Elections were held in Zagreb on 18 May 2025 for the 54th mayor of Zagreb, the two deputy mayors, the 47 members of the Zagreb Assembly, the councils of districts and the local committees, as part of the 2025 Croatian local elections. The runoff for the mayor was held on 1 June 2025.

==Background==
As Zagreb, being the national capital, is the only Croatian city to enjoy a special status within Croatia's regional administrative framework (being both a city and a county), the mayor of Zagreb likewise also enjoys a status equal to that of a county prefect (župan) of one of Croatia's other 20 counties (županija).
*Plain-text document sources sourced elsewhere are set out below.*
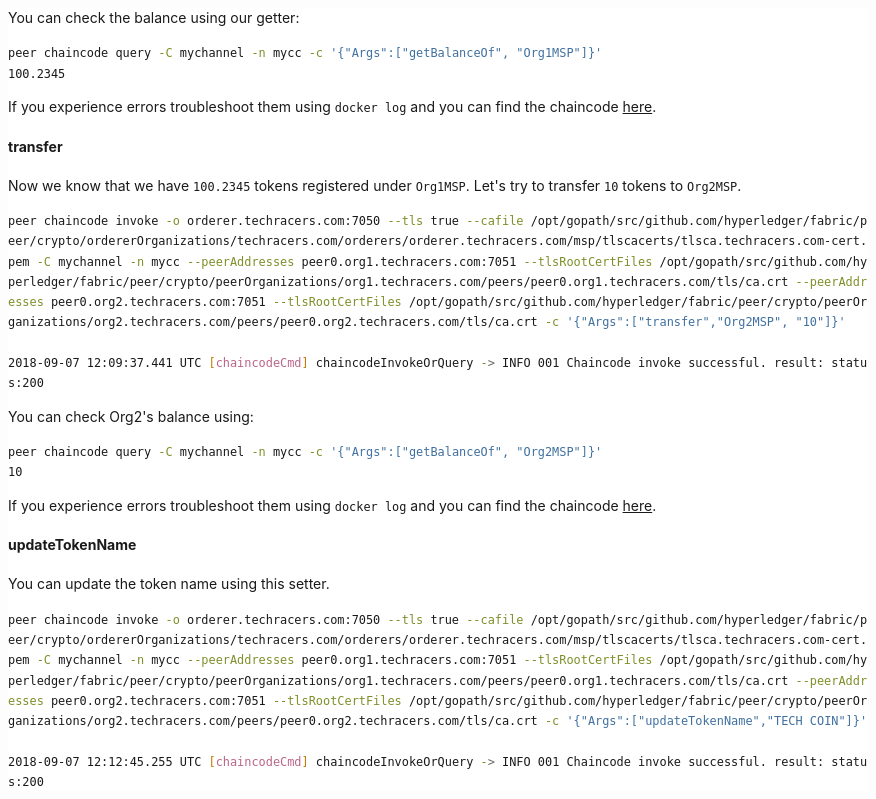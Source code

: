 You can check the balance using our getter:

```sh
peer chaincode query -C mychannel -n mycc -c '{"Args":["getBalanceOf", "Org1MSP"]}'
100.2345
```

If you experience errors troubleshoot them using `docker log` and you can find the chaincode [here]().

#### transfer

Now we know that we have `100.2345` tokens registered under `Org1MSP`. Let's try to transfer `10` tokens to `Org2MSP`.  

```sh
peer chaincode invoke -o orderer.techracers.com:7050 --tls true --cafile /opt/gopath/src/github.com/hyperledger/fabric/peer/crypto/ordererOrganizations/techracers.com/orderers/orderer.techracers.com/msp/tlscacerts/tlsca.techracers.com-cert.pem -C mychannel -n mycc --peerAddresses peer0.org1.techracers.com:7051 --tlsRootCertFiles /opt/gopath/src/github.com/hyperledger/fabric/peer/crypto/peerOrganizations/org1.techracers.com/peers/peer0.org1.techracers.com/tls/ca.crt --peerAddresses peer0.org2.techracers.com:7051 --tlsRootCertFiles /opt/gopath/src/github.com/hyperledger/fabric/peer/crypto/peerOrganizations/org2.techracers.com/peers/peer0.org2.techracers.com/tls/ca.crt -c '{"Args":["transfer","Org2MSP", "10"]}'

2018-09-07 12:09:37.441 UTC [chaincodeCmd] chaincodeInvokeOrQuery -> INFO 001 Chaincode invoke successful. result: status:200
```

You can check Org2's balance using:

```sh
peer chaincode query -C mychannel -n mycc -c '{"Args":["getBalanceOf", "Org2MSP"]}'
10
```

If you experience errors troubleshoot them using `docker log` and you can find the chaincode [here]().

#### updateTokenName

You can update the token name using this setter.

```sh
peer chaincode invoke -o orderer.techracers.com:7050 --tls true --cafile /opt/gopath/src/github.com/hyperledger/fabric/peer/crypto/ordererOrganizations/techracers.com/orderers/orderer.techracers.com/msp/tlscacerts/tlsca.techracers.com-cert.pem -C mychannel -n mycc --peerAddresses peer0.org1.techracers.com:7051 --tlsRootCertFiles /opt/gopath/src/github.com/hyperledger/fabric/peer/crypto/peerOrganizations/org1.techracers.com/peers/peer0.org1.techracers.com/tls/ca.crt --peerAddresses peer0.org2.techracers.com:7051 --tlsRootCertFiles /opt/gopath/src/github.com/hyperledger/fabric/peer/crypto/peerOrganizations/org2.techracers.com/peers/peer0.org2.techracers.com/tls/ca.crt -c '{"Args":["updateTokenName","TECH COIN"]}'

2018-09-07 12:12:45.255 UTC [chaincodeCmd] chaincodeInvokeOrQuery -> INFO 001 Chaincode invoke successful. result: status:200
```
The city's county-level status is also highlighted in the name of its legislature, which is uniquely styled as a city assembly (skupština; a term reserved for units with regional self-government, i.e. counties), and not as a city council (vijeće; which is used for units with local self-government, i.e. cities and municipalities).

== Results ==
===Mayoral election===

| Candidates |  |  | First round |  | Second round |  |
| Candidate |  | Party | Votes | % | Votes | % |
|  | Tomislav Tomašević | We Can! – Social Democratic Party | 135,545 | 47.59 | 130,996 | 56.57 |
|  | Marija Selak Raspudić | Independent list of Marija Selak Raspudić | 44,645 | 15.67 | 96,590 | 41.71 |
|  | Mislav Herman | Croatian Democratic Union coalition | 36,944 | 12.97 |  |  |
|  | Davor Bernardić | Zagreb United coalition | 19,311 | 6.78 |
|  | Tomislav Jonjić | Only Croatia! coalition | 18,344 | 6.44 |
|  | Ivica Lovrić | Blue City coalition | 14,071 | 4.94 |
|  | Pavle Kalinić | Independent | 10,944 | 3.84 |
| Total: |  |  | 279,804 | 98.31 | 227,586 | 98.33 |
| Invalid votes: |  |  | 4,817 | 1.69 | 3,861 | 1.67 |
| Uncast ballots: |  |  | 171 | – | 104 | – |
| Turnout: |  |  | 284,792 | 42.65 | 231,551 | 34.67 |
| Registered voters: |  |  | 667,752 |  | 667.841 |  |
The percentage of the vote for each candidate is calculated from the number of total ballots (including invalid, blank and uncast ballots) The percentages of valid and invalid votes are calculated from the number of total ballots, but excluding uncast ballots The turnout percentage is calculated from the number of registered voters
Source: First round Results

===Assembly election===
The Zagreb City Assembly has 47 members elected by proportional representation in a single city-wide electoral constituency. In order to qualify for legislative representation, a party or coalition must receive at least 5% of the number of valid votes cast in an election. The method used to distribute seats among such parties or coalitions is the D'Hondt method.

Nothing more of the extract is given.